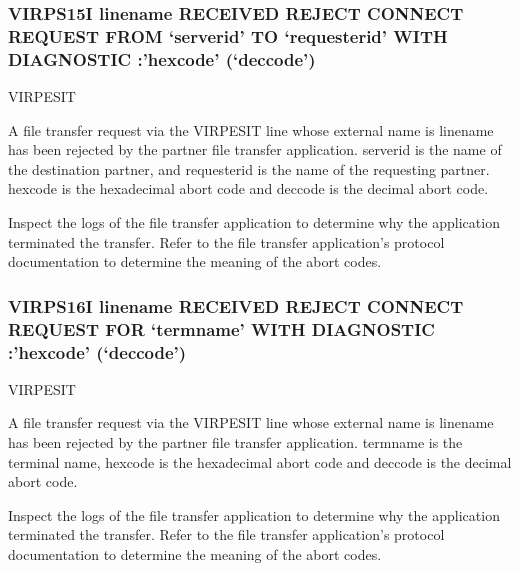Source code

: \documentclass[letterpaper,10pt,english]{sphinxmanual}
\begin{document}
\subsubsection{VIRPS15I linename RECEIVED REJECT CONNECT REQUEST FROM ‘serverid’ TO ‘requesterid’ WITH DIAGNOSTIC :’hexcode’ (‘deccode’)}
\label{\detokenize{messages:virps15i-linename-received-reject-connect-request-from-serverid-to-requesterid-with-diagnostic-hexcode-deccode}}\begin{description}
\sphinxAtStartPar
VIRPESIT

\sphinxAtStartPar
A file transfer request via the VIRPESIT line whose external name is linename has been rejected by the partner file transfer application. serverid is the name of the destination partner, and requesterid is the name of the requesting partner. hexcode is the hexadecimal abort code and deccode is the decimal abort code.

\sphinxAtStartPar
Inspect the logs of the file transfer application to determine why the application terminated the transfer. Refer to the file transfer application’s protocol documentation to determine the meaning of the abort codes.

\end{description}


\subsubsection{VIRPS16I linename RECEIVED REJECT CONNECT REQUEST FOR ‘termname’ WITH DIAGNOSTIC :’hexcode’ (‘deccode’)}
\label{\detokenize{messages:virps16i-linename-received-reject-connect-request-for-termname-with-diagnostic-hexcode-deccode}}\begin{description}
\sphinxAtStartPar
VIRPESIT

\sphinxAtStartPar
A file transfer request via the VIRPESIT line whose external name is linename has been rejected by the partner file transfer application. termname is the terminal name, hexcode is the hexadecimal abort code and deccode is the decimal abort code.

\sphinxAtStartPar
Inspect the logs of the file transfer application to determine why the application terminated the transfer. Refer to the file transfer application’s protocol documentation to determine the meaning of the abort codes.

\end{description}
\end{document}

______

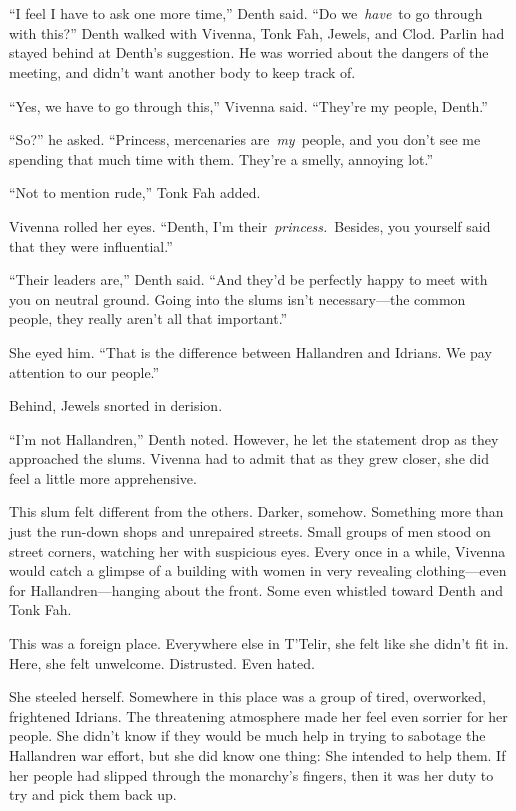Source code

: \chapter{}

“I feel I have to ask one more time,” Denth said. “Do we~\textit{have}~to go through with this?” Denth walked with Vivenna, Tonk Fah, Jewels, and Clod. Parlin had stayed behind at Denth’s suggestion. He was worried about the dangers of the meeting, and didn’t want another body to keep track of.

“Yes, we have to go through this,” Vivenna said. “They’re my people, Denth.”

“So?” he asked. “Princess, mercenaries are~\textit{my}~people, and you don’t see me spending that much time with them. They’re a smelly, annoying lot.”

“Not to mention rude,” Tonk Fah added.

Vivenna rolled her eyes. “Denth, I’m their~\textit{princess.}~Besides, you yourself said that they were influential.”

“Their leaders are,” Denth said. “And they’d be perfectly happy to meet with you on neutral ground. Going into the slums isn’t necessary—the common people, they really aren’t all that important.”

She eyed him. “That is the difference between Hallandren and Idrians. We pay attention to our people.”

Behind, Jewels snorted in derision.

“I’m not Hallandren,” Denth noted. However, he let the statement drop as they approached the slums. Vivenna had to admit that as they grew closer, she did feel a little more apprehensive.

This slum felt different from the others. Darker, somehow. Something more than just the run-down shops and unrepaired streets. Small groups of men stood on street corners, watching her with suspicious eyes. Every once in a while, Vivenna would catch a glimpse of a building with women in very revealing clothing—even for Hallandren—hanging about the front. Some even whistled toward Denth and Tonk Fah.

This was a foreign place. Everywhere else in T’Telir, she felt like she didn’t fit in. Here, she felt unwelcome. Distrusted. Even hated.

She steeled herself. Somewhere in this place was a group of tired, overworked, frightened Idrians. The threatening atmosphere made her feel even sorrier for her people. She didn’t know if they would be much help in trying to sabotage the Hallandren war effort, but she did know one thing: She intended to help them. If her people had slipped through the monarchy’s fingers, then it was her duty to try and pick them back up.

______

From the entries above, extract only the lines running from the one containing "Behind, Jewels snorted in derision." through the one containing "This was a foreign", inclusive.

Behind, Jewels snorted in derision.

“I’m not Hallandren,” Denth noted. However, he let the statement drop as they approached the slums. Vivenna had to admit that as they grew closer, she did feel a little more apprehensive.

This slum felt different from the others. Darker, somehow. Something more than just the run-down shops and unrepaired streets. Small groups of men stood on street corners, watching her with suspicious eyes. Every once in a while, Vivenna would catch a glimpse of a building with women in very revealing clothing—even for Hallandren—hanging about the front. Some even whistled toward Denth and Tonk Fah.

This was a foreign place. Everywhere else in T’Telir, she felt like she didn’t fit in. Here, she felt unwelcome. Distrusted. Even hated.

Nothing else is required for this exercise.